Monitoring Kubernetes Audit Logs

Steve Waterworth
September 5, 2025

Kubernetes audit logs are requests to the Kubernetes API. The API server processes all the changes to the Kubernetes state and acts as a gatekeeper to the internal database etcd where the state is recorded. All changes to the Kubernetes cluster go through the API server making it the ideal place to keep an eye on what’s happening.
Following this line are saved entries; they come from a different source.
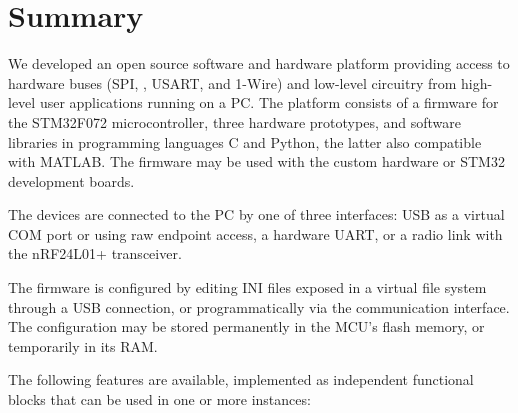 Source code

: \chapter{Summary}

We developed an open source software and hardware platform providing access to hardware buses (SPI, \IIC, USART, and 1-Wire) and low-level circuitry from high-level user applications running on a \gls{PC}. The platform consists of a firmware for the STM32F072 microcontroller, three hardware prototypes, and software libraries in programming languages C and Python, the latter also compatible with MATLAB. The firmware may be used with the custom hardware or STM32 development boards.

The devices are connected to the \gls{PC} by one of three interfaces: \gls{USB} as a virtual COM port or using raw endpoint access, a hardware \gls{UART}, or a radio link with the nRF24L01+ transceiver.

The firmware is configured by editing INI files exposed in a virtual file system through a \gls{USB} connection, or programmatically via the communication interface. The configuration may be stored permanently in the \gls{MCU}'s flash memory, or temporarily in its \gls{RAM}.

\noindent
The following features are available, implemented as independent functional blocks that can be used in one or more instances:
Requests to the API server can come from many sources:

  • The control plane (built in controllers, the scheduler)
  • Node daemons (Kubelet, Kube proxy, etc.)
  • Cluster services (autoscaler, kube state metrics, CoreDNS, etc.)
  • Users making kubectl requests
  • Applications, controllers and operators via kube client (GitOps)
  • The API server itself

Audit logs record all this activity detailing which users or services made the request to cluster resources and why the access was allowed or denied. Audit logs are structured logs in JSON format. Each log entry contains a comprehensive set of metadata including key attributes.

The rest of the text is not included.